# "On the Hunt" 1960-70 Lexan Bodies



## Ovalhead (Nov 20, 2010)

*1960-1970 NASCAR *

I need help finding a fellow Hobby Talk member or members who are willing to help me start finding American made cars, mass produced or 500 + production runs eligible for NASCAR that were produced 1960-1970. 

Clear Lexan with any advice to start with would be greatly appreciated.

My favorite car during this golden era to me was the 63 1/2 Ford for example.

Anyway, I think I'm ready to start learning this part of the 1/64 world.

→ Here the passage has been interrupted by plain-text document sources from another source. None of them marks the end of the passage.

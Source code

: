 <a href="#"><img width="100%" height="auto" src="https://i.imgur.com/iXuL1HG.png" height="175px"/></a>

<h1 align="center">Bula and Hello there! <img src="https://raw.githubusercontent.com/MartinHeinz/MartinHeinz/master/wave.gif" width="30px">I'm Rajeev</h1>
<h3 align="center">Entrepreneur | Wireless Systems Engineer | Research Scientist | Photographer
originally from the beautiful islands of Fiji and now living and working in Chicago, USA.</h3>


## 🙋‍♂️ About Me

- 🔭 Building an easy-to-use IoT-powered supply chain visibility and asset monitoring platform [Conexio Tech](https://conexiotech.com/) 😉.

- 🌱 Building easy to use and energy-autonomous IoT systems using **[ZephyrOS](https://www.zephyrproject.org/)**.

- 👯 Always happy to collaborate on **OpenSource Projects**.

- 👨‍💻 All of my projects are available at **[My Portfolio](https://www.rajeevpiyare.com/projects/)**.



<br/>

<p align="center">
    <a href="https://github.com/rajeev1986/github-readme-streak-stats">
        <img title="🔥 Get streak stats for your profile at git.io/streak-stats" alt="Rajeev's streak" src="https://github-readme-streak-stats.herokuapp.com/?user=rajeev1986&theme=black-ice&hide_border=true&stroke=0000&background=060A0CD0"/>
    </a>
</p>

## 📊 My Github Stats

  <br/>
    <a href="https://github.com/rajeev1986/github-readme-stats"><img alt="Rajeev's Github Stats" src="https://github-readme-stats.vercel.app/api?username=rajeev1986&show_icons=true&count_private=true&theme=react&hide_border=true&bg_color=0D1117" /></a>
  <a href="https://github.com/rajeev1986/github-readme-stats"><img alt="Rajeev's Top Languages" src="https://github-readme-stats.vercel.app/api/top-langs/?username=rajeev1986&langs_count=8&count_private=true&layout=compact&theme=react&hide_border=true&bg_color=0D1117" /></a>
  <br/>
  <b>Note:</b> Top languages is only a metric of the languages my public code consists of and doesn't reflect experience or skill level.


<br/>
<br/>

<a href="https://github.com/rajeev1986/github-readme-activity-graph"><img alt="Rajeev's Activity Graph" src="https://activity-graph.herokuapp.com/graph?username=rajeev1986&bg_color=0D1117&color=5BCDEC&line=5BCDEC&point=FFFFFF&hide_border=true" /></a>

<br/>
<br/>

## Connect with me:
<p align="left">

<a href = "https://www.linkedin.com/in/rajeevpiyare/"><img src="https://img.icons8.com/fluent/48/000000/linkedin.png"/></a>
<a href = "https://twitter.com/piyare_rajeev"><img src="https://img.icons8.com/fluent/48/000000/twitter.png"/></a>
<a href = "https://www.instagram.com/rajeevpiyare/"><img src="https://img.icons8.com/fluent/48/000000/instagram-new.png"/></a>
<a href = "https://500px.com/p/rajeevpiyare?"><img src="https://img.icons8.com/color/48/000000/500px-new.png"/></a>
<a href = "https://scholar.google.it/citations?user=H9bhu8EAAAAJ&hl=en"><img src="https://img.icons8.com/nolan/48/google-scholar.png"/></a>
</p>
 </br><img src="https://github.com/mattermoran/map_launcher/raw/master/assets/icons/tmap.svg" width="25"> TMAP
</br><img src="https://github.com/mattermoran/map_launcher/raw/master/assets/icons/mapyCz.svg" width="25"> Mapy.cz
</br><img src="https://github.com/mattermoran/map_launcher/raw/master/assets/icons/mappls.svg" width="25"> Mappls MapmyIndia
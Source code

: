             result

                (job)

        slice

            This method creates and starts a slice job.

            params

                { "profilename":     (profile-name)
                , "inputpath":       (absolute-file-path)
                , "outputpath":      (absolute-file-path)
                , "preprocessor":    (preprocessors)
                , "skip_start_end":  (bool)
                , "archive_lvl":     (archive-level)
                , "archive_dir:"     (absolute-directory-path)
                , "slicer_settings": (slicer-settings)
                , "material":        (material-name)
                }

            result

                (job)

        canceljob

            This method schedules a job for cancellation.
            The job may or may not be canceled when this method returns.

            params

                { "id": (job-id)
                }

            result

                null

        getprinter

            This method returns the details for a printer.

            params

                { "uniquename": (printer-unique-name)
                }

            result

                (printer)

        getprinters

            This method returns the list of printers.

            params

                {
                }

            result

Also if any fellow members have some already painted up for sell, I would like to take a look at what you got also. 

Thanks in advance.

Cliff


----------



## pshoe64 (Jun 10, 2008)

*Speed Inc Clear Bodies*

I used to make the 63 and 64 Fords in PETG. I haven't made any of these since 1994 or so. I will check and see if I have any left over in storage if you are interested. Just drop me a PM here.

-Paul


----------



## NTxSlotCars (May 27, 2008)

I know someone used to make a 69 Dodge Charger 500 because I had one.
Daytonas and Superbirds can be found by several manufacturers, maybe a Talladega here or there.
But, I had a really hard time finding anything else from the 60s in HO.
If you find a good source, can you please post here?

Thanks,
Rich


----------



## Ovalhead (Nov 20, 2010)

Thanks for the offer Paul, I'm really looking LEXAN if it is out there ?
Who knows, you might be the one I need ?

Still searching Rich, will for sure let you know if I come across any.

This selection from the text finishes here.